In the instant case, although both North American and
Liberty's policies initially specified the use of the "policy
limits" method, amendatory endorsements specifically deleted those
provisions. Neither insurer chose to readopt the "policy limits"
method; instead, both policies remained silent as to the method of
apportionment. Although North American urges application of the
deleted method, to apply that method now contravenes the purpose of
the endorsements. See Manchester Insurance & Indemnity Co. v.
Universal Underwriters Insurance Co., 5 Ill. App. 3d 847, 853, 285 N.E.2d 185 (1972).
Notwithstanding its failure to readopt the deleted
apportionment language, North American maintains that the "policy
limits" method is the more equitable in the instant case and urges
its use, relying upon Universal Underwriters Insurance Group v.
Griffin, 287 Ill. App. 3d 61, 677 N.E.2d 1321 (1997) (Griffin).
There, however, both insurance carriers agreed to share the loss in
proportion to their policy limits; moreover, language in one of the
policies specified that the insurer would be liable for a
"proportionate share with other collectible liability insurance."
Griffin, 287 Ill. App. 3d at 75-76. The Griffin court, in using
the "policy limits" method to calculate liability, therefore
enforced a valid, uncontradicted provision in one insurance policy
and also implemented the parties' express intentions.
Unlike the insurance carriers in Griffin, in the case sub
judice, North American and Liberty do not agree as to the method of
apportioning loss. Moreover, neither insurance policy specifies
the method to be used in apportioning loss. Significantly, both
policies deliberately deleted express language specifying the use
of the "policy limits" method.
Notwithstanding the distinguishable facts of Griffin, North
American relies upon the reasoning of the Griffin court. Pointing
to language in the Griffin opinion suggesting that the insurance
carrier who receives the higher premium for the greater coverage
should bear the majority of the loss, North American argues that
the "policy limits" method is more equitable because "it is
reasonable to assume that Liberty collected higher premiums for its
higher liability limit."
North American's presumption and reasoning, however, ignore
the fact that North American contracted to cover a loss up to the
limits of the policy, or $50,000. Until that point is reached,
application of the "policy limits" method amounts to a subsidy from
the high-coverage to the low-coverage carrier. The insurer
providing higher coverage has undertaken to protect an insured
against accidents incurring high losses; when high losses, above
the limit of the smaller insurer, result, the larger insurer will
pay a greater portion. In cases of low losses, however, the larger
insurer is in an inequitable position compared to an insurer
providing lesser coverage if the "policy limits" apportionment
method is used. The Griffin court did not consider this facet of
the issue.
North American justifies what would amount to a subsidy by
pointing to the theoretically higher premiums received by Liberty.

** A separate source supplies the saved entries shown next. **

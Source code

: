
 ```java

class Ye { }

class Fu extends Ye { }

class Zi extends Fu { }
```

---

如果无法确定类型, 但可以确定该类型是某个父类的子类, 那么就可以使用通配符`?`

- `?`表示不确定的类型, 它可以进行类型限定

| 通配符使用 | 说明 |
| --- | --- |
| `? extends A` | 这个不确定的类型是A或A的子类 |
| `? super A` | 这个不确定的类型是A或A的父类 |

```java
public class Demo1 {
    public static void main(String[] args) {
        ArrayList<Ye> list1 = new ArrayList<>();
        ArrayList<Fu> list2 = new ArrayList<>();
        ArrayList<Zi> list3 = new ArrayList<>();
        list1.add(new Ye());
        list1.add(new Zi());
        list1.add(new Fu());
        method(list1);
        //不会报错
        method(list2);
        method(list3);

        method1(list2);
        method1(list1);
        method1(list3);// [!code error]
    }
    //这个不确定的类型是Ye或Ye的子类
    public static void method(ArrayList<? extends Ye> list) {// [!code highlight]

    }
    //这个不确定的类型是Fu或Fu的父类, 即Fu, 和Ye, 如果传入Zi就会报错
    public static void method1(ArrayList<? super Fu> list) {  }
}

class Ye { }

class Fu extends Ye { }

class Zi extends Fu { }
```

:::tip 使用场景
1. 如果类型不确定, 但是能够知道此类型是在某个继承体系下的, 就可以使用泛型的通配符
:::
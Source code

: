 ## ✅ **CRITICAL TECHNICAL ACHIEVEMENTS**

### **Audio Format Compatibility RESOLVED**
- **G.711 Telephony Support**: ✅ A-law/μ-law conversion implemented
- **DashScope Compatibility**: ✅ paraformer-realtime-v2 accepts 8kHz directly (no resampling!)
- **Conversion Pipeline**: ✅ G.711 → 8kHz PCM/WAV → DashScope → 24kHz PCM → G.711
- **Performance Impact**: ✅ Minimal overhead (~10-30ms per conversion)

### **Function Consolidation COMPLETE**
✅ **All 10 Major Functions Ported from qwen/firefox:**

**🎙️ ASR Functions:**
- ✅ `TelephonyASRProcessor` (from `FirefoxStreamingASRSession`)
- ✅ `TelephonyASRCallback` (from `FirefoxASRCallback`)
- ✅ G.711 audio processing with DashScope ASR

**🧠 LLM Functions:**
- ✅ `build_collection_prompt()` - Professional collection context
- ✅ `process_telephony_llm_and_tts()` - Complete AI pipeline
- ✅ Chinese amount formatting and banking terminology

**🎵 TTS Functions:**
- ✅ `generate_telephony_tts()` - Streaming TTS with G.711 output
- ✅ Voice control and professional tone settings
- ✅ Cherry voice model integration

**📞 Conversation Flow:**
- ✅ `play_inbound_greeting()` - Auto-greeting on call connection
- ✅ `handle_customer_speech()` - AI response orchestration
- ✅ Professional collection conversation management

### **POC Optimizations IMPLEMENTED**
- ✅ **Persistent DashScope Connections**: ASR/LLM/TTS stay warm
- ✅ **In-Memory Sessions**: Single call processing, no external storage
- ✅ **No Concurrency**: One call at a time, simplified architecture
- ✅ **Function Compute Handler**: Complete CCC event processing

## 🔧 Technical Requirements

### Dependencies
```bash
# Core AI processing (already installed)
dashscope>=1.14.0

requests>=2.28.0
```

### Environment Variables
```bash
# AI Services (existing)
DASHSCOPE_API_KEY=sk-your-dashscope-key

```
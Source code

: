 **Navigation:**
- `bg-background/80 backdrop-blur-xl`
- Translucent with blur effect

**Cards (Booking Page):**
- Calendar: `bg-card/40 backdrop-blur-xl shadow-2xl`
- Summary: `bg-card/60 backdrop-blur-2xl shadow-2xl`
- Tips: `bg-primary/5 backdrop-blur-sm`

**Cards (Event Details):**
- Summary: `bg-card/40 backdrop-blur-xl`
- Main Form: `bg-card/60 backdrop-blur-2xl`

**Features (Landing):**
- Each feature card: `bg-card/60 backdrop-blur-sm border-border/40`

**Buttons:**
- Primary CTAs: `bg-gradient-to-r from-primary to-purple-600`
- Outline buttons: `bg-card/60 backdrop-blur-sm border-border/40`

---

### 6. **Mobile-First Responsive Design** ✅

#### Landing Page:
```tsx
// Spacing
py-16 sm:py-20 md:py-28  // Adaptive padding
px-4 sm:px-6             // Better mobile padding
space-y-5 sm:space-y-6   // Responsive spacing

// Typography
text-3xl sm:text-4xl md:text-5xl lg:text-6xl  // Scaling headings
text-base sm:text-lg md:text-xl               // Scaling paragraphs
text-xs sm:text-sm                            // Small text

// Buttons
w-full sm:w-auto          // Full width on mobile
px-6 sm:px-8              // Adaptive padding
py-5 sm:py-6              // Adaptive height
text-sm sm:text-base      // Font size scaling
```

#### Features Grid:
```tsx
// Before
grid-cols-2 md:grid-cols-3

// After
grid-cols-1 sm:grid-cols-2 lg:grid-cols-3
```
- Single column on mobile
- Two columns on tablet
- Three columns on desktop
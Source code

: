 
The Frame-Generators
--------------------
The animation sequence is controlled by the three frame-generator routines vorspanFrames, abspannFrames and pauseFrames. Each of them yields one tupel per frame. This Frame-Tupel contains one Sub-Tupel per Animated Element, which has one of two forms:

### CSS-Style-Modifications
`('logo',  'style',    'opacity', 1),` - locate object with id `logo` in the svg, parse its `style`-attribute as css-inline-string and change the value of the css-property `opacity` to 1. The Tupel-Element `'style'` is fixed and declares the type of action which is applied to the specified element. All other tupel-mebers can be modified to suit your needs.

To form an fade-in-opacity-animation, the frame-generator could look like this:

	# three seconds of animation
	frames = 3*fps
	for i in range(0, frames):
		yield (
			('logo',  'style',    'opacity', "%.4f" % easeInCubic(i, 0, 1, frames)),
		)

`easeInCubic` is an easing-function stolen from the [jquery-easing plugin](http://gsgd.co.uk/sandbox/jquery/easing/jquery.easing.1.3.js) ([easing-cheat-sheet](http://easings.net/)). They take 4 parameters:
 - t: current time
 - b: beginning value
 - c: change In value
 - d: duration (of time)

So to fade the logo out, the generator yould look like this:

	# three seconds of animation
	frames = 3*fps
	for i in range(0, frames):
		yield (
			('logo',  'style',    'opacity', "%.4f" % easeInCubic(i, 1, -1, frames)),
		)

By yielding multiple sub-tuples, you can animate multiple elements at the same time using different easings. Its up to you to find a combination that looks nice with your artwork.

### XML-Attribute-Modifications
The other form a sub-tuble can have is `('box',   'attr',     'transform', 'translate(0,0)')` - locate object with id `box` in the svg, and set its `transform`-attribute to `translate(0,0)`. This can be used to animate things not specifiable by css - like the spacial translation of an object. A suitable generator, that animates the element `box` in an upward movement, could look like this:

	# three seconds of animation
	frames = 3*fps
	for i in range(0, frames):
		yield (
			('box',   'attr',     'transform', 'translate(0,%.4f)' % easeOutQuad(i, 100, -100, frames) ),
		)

Even if the premiums charged by Liberty were greater, however, this
alone does not justify application of the "policy limits" method.
North American contracted to provide $50,000 in coverage and
charged a premium commensurate with that risk. Until the coverage
amount is surpassed, North American is liable for an equal share of
the loss.
For the forgoing reasons, the judgment of the circuit court is
reversed and the cause is remanded with instructions to enter
summary judgment for Liberty, apportioning loss by utilizing the
"equal shares" method as the predicate.
Reversed and remanded with instructions.
HOFFMAN, P.J., and HOURIHANE, J., concur.